The state’s highest court, in a June decision, let an injunction stand for a nearly identical law approved in 2018. Reynolds had asked the court to lift the injunction.  Justice Thomas D. Waterman wrote for the majority that the 2018 abortion law was passed by lawmakers during a time when its restrictions were unconstitutional under state and federal precedents.
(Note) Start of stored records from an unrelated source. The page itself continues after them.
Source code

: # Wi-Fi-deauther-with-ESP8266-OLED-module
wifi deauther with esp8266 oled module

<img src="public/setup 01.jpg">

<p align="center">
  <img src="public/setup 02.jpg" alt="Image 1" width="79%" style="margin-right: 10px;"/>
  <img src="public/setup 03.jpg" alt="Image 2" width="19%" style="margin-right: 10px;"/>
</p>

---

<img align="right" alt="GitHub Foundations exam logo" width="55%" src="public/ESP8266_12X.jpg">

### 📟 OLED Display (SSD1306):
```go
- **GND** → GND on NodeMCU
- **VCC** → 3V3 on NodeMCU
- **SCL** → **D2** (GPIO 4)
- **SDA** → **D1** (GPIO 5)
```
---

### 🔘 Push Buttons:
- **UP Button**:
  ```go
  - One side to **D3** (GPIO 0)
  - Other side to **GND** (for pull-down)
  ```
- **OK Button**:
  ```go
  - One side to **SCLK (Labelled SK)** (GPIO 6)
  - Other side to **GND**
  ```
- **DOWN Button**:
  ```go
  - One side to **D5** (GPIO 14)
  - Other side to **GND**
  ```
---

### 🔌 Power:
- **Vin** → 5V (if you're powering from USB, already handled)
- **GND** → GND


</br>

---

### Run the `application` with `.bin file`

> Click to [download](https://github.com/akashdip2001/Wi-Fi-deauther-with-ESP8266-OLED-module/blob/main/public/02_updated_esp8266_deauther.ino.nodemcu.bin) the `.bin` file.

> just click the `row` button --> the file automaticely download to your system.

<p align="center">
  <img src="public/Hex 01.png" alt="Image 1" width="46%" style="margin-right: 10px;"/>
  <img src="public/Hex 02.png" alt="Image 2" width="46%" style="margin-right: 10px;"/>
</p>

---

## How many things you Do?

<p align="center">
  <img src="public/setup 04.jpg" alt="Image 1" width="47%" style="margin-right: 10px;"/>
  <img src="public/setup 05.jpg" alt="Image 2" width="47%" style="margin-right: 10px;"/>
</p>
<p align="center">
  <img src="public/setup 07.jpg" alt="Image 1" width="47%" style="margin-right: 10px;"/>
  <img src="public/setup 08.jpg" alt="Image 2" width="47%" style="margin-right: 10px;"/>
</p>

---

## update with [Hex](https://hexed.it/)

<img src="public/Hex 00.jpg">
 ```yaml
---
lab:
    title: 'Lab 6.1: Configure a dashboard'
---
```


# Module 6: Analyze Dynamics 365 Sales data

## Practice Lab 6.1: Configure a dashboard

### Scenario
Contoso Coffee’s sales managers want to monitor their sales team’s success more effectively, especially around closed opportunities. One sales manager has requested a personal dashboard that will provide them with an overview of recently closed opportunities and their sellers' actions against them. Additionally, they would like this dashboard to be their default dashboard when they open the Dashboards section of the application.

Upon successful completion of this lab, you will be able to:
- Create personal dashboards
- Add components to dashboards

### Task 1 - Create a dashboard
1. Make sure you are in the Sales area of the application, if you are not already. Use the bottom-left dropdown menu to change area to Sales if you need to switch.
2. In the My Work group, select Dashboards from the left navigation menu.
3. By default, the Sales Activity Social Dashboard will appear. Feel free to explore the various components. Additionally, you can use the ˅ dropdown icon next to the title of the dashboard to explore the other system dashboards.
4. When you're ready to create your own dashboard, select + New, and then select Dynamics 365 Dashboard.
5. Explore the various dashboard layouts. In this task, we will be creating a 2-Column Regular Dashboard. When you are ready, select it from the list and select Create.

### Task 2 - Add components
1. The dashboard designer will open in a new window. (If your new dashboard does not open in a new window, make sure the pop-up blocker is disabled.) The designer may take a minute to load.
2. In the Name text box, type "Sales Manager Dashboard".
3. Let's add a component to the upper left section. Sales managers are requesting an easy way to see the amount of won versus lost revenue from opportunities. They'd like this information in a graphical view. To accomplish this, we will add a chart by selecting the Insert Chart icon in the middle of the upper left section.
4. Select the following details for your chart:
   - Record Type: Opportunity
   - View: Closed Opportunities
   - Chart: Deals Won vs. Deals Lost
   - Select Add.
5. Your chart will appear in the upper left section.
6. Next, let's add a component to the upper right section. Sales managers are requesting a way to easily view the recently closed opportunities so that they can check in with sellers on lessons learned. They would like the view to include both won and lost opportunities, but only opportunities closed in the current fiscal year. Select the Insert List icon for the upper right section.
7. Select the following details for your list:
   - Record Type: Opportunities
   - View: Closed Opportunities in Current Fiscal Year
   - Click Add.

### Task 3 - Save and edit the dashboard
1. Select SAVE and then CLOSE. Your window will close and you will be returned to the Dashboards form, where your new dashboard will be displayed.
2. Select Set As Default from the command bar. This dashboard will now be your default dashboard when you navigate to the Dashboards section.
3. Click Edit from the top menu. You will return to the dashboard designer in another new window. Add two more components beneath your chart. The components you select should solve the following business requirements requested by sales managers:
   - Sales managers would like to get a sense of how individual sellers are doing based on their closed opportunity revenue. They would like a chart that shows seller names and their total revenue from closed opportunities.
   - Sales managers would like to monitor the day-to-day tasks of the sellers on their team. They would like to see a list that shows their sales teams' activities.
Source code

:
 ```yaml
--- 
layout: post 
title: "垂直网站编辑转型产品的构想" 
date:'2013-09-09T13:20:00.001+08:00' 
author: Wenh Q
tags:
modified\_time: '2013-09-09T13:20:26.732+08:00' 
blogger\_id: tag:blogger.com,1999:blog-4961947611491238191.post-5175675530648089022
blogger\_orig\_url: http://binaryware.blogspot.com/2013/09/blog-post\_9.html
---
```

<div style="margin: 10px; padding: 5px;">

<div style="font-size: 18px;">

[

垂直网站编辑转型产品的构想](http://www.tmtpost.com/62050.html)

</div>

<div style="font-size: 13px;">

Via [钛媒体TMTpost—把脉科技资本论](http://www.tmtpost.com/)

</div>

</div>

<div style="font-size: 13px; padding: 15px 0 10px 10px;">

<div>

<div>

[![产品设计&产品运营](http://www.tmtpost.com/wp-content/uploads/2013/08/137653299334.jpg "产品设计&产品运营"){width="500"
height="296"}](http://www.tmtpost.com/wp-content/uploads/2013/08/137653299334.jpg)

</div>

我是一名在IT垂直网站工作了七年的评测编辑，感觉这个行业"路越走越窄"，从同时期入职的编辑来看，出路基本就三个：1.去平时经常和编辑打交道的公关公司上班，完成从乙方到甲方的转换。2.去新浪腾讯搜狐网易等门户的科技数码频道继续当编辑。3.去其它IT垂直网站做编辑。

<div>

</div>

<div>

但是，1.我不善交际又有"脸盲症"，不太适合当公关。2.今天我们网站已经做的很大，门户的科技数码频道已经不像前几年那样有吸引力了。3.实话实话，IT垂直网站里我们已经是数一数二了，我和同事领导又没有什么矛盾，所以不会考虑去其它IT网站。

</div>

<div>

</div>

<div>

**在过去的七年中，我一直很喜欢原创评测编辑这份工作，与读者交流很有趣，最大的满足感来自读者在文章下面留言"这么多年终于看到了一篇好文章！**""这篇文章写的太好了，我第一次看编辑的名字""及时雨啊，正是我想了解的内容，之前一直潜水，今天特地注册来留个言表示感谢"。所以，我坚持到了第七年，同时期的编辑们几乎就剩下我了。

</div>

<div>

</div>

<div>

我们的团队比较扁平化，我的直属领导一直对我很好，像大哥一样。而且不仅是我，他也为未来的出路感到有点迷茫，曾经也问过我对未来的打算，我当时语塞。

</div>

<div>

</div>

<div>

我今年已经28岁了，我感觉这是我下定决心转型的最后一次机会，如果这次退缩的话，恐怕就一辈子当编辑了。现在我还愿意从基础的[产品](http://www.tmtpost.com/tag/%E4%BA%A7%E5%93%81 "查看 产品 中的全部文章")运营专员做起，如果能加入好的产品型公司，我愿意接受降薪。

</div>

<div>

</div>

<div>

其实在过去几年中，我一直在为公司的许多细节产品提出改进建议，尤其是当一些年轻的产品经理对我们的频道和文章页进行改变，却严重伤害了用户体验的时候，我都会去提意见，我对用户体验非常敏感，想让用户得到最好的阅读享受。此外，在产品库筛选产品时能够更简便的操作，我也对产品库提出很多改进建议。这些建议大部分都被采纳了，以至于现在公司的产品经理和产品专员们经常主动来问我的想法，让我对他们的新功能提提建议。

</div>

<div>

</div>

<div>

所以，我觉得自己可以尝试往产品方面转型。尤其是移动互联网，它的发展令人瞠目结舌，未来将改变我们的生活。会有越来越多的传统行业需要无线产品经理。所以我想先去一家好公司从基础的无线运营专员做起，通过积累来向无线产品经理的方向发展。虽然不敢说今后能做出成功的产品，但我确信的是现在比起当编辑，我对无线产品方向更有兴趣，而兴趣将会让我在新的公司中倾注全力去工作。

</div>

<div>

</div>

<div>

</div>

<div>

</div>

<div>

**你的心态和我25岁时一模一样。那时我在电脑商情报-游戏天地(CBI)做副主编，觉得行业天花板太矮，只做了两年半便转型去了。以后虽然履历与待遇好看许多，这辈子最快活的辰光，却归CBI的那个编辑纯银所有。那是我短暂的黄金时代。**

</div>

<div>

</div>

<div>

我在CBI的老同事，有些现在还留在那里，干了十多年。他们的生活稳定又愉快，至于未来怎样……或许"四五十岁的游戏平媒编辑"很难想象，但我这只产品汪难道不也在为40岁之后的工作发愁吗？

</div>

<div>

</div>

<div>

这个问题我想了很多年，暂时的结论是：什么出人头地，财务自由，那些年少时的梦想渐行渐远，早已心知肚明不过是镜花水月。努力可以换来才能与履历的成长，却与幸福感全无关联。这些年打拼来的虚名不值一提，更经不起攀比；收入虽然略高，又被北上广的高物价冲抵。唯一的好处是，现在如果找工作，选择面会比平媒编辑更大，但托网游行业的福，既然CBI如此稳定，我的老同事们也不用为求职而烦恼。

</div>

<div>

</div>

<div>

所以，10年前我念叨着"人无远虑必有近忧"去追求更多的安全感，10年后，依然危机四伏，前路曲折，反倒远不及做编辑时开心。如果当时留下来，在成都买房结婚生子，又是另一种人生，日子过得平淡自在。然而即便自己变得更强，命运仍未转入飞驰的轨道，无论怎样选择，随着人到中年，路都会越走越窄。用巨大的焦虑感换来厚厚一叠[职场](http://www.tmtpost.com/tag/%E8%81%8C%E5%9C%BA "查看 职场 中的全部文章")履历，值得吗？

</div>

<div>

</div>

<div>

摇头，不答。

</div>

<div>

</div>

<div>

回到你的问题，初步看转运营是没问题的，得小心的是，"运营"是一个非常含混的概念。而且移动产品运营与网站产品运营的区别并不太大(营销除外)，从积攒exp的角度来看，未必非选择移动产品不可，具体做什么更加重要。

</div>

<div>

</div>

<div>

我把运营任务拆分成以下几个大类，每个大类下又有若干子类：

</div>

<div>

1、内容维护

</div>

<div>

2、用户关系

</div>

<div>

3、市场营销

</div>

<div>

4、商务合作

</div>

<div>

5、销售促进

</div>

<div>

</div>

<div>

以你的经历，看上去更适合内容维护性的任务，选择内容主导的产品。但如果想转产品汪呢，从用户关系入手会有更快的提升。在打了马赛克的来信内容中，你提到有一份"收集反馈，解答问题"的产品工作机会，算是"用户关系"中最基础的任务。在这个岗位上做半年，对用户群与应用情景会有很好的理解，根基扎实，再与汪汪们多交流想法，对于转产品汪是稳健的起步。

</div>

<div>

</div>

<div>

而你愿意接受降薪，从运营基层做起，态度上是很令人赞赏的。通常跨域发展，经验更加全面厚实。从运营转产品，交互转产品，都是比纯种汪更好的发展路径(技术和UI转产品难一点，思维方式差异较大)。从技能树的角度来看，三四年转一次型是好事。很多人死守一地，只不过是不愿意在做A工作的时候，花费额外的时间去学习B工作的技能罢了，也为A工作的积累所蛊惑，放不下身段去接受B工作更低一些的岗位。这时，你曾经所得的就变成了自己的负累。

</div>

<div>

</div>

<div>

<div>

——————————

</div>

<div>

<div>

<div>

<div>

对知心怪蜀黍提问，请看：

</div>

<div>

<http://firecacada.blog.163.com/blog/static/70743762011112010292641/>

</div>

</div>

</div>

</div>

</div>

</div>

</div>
However, he wrote, the law could be upheld if passed again now that the U.S. and state supreme courts have found there was no constitutional right to an abortion.

Within weeks of the decision, Reynolds convened the Iowa Legislature for a one-day special session to pass the six-week abortion ban legislation again. She signed the law July 14.

The new law was immediately challenged, and a Polk County district judge issued an injunction on the law three days after Reynolds’ signing.

In a news release, Reynolds called for the Iowa Supreme Court to allow enforcement of the law, saying the injunction on Iowa’s abortion ban “has already led to the innocent deaths of children.”

“It needs to end,” she said. “Every life is valuable and worth our state’s protection – no matter what stage of life they are in.”

She also argued that the law is supported by Iowans, saying the people of Iowa and lawmakers “have spoken clearly and by a wider margin than before” by passing the law again in the special session.

But Democrats and reproductive rights advocates say the law is not supported by Iowans, calling for the court to keep the injunction in place.

“Today’s legal filing and statements from the governor and attorney general show once again how extreme, anti-choice politicians are out of touch with the will of Iowa voters,” state Sen. Sarah Trone Garriott, D-West Des Moines, said in a news release.

In a Des Moines Register/Mediacom Iowa Poll taken in March, 61% of Iowans said abortion should be legal in all or most cases.

An October Iowa Poll of likely Republican caucusgoers found less than half of respondents, 41% say abortion restrictions are extremely important to them headed into the 2024 election season, but more than half disagreed with former President Donald Trump calling a six-week abortion ban a “terrible mistake.”